Every line of the data, first to last, must be written out unchanged.

==== Given data

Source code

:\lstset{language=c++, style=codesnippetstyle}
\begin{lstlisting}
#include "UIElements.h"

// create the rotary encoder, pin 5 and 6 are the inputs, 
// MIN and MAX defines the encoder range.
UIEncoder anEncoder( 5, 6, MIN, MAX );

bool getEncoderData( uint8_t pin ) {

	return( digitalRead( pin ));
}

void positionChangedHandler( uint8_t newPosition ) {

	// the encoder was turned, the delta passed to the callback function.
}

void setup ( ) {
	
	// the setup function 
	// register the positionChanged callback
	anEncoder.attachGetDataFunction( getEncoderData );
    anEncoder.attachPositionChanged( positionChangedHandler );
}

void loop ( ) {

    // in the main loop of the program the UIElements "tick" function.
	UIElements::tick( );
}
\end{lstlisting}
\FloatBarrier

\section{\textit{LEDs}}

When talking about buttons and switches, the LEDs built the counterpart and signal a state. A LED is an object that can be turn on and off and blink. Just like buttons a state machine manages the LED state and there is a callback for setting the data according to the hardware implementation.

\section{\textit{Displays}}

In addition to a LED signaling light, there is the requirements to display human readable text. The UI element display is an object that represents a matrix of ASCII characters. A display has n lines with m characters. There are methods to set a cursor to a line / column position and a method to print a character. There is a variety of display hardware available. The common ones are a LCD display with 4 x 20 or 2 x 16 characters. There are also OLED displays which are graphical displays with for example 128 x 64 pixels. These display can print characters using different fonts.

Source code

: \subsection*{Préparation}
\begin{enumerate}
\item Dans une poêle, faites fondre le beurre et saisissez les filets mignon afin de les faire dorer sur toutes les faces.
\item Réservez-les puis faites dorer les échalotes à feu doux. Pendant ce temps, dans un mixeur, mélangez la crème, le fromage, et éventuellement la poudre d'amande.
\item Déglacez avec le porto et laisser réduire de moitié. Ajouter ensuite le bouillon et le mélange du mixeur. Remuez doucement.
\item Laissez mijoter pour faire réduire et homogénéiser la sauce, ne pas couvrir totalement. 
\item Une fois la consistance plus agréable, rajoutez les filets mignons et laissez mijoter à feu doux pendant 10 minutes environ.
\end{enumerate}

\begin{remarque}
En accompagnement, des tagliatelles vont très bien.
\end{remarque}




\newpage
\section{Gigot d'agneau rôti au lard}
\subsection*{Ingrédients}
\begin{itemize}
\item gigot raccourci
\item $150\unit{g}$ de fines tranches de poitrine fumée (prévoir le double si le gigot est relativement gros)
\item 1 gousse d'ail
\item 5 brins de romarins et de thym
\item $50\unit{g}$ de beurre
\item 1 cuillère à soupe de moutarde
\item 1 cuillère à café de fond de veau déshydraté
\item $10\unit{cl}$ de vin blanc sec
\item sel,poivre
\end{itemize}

========

→ Completed task:
Source code

:\lstset{language=c++, style=codesnippetstyle}
\begin{lstlisting}
#include "UIElements.h"

// create the rotary encoder, pin 5 and 6 are the inputs, 
// MIN and MAX defines the encoder range.
UIEncoder anEncoder( 5, 6, MIN, MAX );

bool getEncoderData( uint8_t pin ) {

	return( digitalRead( pin ));
}

void positionChangedHandler( uint8_t newPosition ) {

	// the encoder was turned, the delta passed to the callback function.
}

void setup ( ) {
	
	// the setup function 
	// register the positionChanged callback
	anEncoder.attachGetDataFunction( getEncoderData );
    anEncoder.attachPositionChanged( positionChangedHandler );
}

void loop ( ) {

    // in the main loop of the program the UIElements "tick" function.
	UIElements::tick( );
}
\end{lstlisting}
\FloatBarrier

\section{\textit{LEDs}}

When talking about buttons and switches, the LEDs built the counterpart and signal a state. A LED is an object that can be turn on and off and blink. Just like buttons a state machine manages the LED state and there is a callback for setting the data according to the hardware implementation.

\section{\textit{Displays}}

In addition to a LED signaling light, there is the requirements to display human readable text. The UI element display is an object that represents a matrix of ASCII characters. A display has n lines with m characters. There are methods to set a cursor to a line / column position and a method to print a character. There is a variety of display hardware available. The common ones are a LCD display with 4 x 20 or 2 x 16 characters. There are also OLED displays which are graphical displays with for example 128 x 64 pixels. These display can print characters using different fonts.

Source code

: \subsection*{Préparation}
\begin{enumerate}
\item Dans une poêle, faites fondre le beurre et saisissez les filets mignon afin de les faire dorer sur toutes les faces.
\item Réservez-les puis faites dorer les échalotes à feu doux. Pendant ce temps, dans un mixeur, mélangez la crème, le fromage, et éventuellement la poudre d'amande.
\item Déglacez avec le porto et laisser réduire de moitié. Ajouter ensuite le bouillon et le mélange du mixeur. Remuez doucement.
\item Laissez mijoter pour faire réduire et homogénéiser la sauce, ne pas couvrir totalement. 
\item Une fois la consistance plus agréable, rajoutez les filets mignons et laissez mijoter à feu doux pendant 10 minutes environ.
\end{enumerate}

\begin{remarque}
En accompagnement, des tagliatelles vont très bien.
\end{remarque}




\newpage
\section{Gigot d'agneau rôti au lard}
\subsection*{Ingrédients}
\begin{itemize}
\item gigot raccourci
\item $150\unit{g}$ de fines tranches de poitrine fumée (prévoir le double si le gigot est relativement gros)
\item 1 gousse d'ail
\item 5 brins de romarins et de thym
\item $50\unit{g}$ de beurre
\item 1 cuillère à soupe de moutarde
\item 1 cuillère à café de fond de veau déshydraté
\item $10\unit{cl}$ de vin blanc sec
\item sel,poivre
\end{itemize}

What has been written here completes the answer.